Тут же Люся получает предложение от Никиты Михалкова сыграть роль Тамары в фильме «Пять вечеров» по одноименной пьесе Александра Володина. Это была очень серьезная роль. Краем уха Люся слышала, что главную роль хотел играть сам Никита, и всячески стала его уговаривать. Но… нет. На главную роль был утвержден замечательный актер Станислав Любшин. Этот фильм назывался «фильм-эксперимент», потому что Никита собирался снять его за 25 дней. Снимать синхронно, то есть озвучания не будет.
Вся группа была поставлена в жесткий график. Никто «чужой» на площадку не допускался. Даже родные. На площадке должна была быть идеальная тишина. Эти 25 дней Люси практически не было дома. Нет, она приезжала, ночевала, а утром приходила машина и – опять до ночи. Я думаю, что это было сделано не столько для «социалистического соревнования», сколько для того душевного состояния, в котором должны были находиться герои фильма. Уже после съемок Люся рассказывала как Никита «нянчился с нами», как показывал, как мягко и нежно поправлял… Мне кажется, что Михалков все равно представлял себя на месте Любшина, эта шляпа, как у Хэмфри Богарта, походка, манера держаться… Все играли превосходно: и замечательная, добрая, мягкая Валя Теличкина, с которой мы потом дружили, и молодые актеры, особенно Лариса Кузнецова, и Саша Адабашьян.
На премьере зал стоя аплодировал Михалкову и всей группе. А финал?! Это потрясающе! Когда вдруг в самом конце фильма появляется цвет (весь фильм черно-белый), видны заплаканные глаза героини, на коленях у нее мирно спит Любшин, а на маленьком экране телевизора «КВН» гениальный Ван Клиберн говорит на плохом русском, как ему хорошо в России и потом начинает играть «Прощай, любимый город…»

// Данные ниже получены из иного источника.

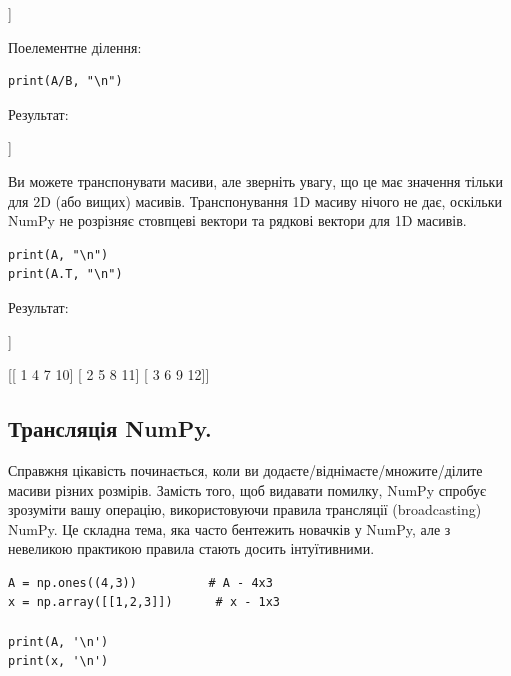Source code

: \begin{console}
[[ 1  2  3]
 [ 4 10  6]
 [21  8 27]
 [10 44 12]] 
\end{console}



Поелементне ділення:

\begin{lstlisting}
print(A/B, "\n")
\end{lstlisting}

Результат:

\begin{console}
[[ 1.          2.          3.        ]
 [ 4.          2.5         6.        ]
 [ 2.33333333  8.          3.        ]
 [10.          2.75       12.        ]] 
\end{console}



Ви можете транспонувати масиви, але зверніть увагу, що це має значення тільки для 2D (або вищих) масивів. Транспонування 1D масиву нічого не дає, оскільки NumPy не розрізняє стовпцеві вектори та рядкові вектори для 1D масивів.

\begin{lstlisting}
print(A, "\n")
print(A.T, "\n")
\end{lstlisting}

Результат:

\begin{console}
[[ 1  2  3]
 [ 4  5  6]
 [ 7  8  9]
 [10 11 12]] 

[[ 1  4  7 10]
 [ 2  5  8 11]
 [ 3  6  9 12]] 
\end{console}




\subsection{Трансляція NumPy.}

Справжня цікавість починається, коли ви додаєте/віднімаєте/множите/ділите масиви різних розмірів. Замість того, щоб видавати помилку, NumPy спробує зрозуміти вашу операцію, використовуючи правила трансляції (broadcasting) NumPy. Це складна тема, яка часто бентежить новачків у NumPy, але з невеликою практикою правила стають досить інтуїтивними.

\begin{lstlisting}
A = np.ones((4,3))          # A - 4x3
x = np.array([[1,2,3]])      # x - 1x3

print(A, '\n')
print(x, '\n')
\end{lstlisting}

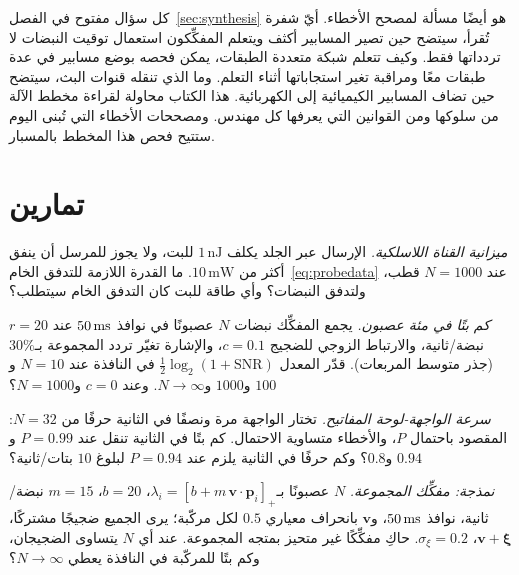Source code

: كل سؤال مفتوح في الفصل~\ref{sec:synthesis} هو أيضًا مسألة لمصحح الأخطاء. أيّ شفرة تُقرأ، سيتضح حين تصير المسابير أكثف ويتعلم المفكِّكون استعمال توقيت النبضات لا تردداتها فقط. وكيف تتعلم شبكة متعددة الطبقات، يمكن فحصه بوضع مسابير في عدة طبقات معًا ومراقبة تغير استجاباتها أثناء التعلم. وما الذي تنقله قنوات البث، سيتضح حين تضاف المسابير الكيميائية إلى الكهربائية. هذا الكتاب محاولة لقراءة مخطط الآلة من سلوكها ومن القوانين التي يعرفها كل مهندس. ومصححات الأخطاء التي تُبنى اليوم ستتيح فحص هذا المخطط بالمسبار.

\section{تمارين}

\begin{exercise}[\lvlA]
\label{ex:17:1}
\emph{ميزانية القناة اللاسلكية.} الإرسال عبر الجلد يكلف $1\,\text{nJ}$ للبت، ولا يجوز للمرسل أن ينفق أكثر من $10\,\text{mW}$. ما القدرة اللازمة للتدفق الخام~\eqref{eq:probedata} عند $N=1000$ قطب، ولتدفق النبضات؟ وأي طاقة للبت كان التدفق الخام سيتطلب؟
\end{exercise}

\begin{exercise}[\lvlA]
\label{ex:17:2}
\emph{كم بتًا في مئة عصبون.} يجمع المفكِّك نبضات $N$ عصبونًا في نوافذ $50\ms$ عند $r=20$ نبضة/ثانية، والارتباط الزوجي للضجيج $c=0.1$، والإشارة تغيّر تردد المجموعة بـ$30\%$ (جذر متوسط المربعات). قدّر المعدل $\tfrac12\log_2(1+\text{SNR})$ في النافذة عند $N=10$ و$100$ و$1000$ و$N\to\infty$. وعند $c=0$ و$N=1000$؟
\end{exercise}

\begin{exercise}[\lvlB]
\label{ex:17:3}
\emph{سرعة الواجهة-لوحة المفاتيح.} تختار الواجهة مرة ونصفًا في الثانية حرفًا من $N=32$: المقصود باحتمال $P$، والأخطاء متساوية الاحتمال. كم بتًا في الثانية تنقل عند $P=0.99$ و$0.94$ و$0.8$؟ وكم حرفًا في الثانية يلزم عند $P=0.94$ لبلوغ $10$ بتات/ثانية؟
\end{exercise}

\begin{exercise}[\lvlB]
\label{ex:17:4}
\emph{نمذجة: مفكِّك المجموعة.} $N$ عصبونًا بـ$\lambda_i=[b+m\,\mathbf v\cdot\mathbf p_i]_+$، $b=20$، $m=15$ نبضة/ثانية، نوافذ $50\ms$، و$\mathbf v$ بانحراف معياري $0.5$ لكل مركّبة؛ يرى الجميع ضجيجًا مشتركًا، $\mathbf v+\boldsymbol\xi$، $\sigma_\xi=0.2$. حاكِ مفكِّكًا غير متحيز بمتجه المجموعة. عند أي $N$ يتساوى الضجيجان، وكم بتًا للمركّبة في النافذة يعطي $N\to\infty$؟
\end{exercise}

С фильмом «Пять вечеров» произошла смешная история. Картину послали на кинофестиваль в Монреаль (если не ошибаюсь). Я привез Люсю в Шереметьево-1, тогда еще не было нового аэропорта, вскоре приехали Никита и Любшин. Все прошли регистрацию, и вдруг объявляют о задержке на три часа. Никита говорит: «Пойдемте в ресторане посидим. Сейчас пройдем границу и посидим, выпьем винца на дорогу». Я стал прощаться, а он говорит: «Подожди, пойдем вместе с нами».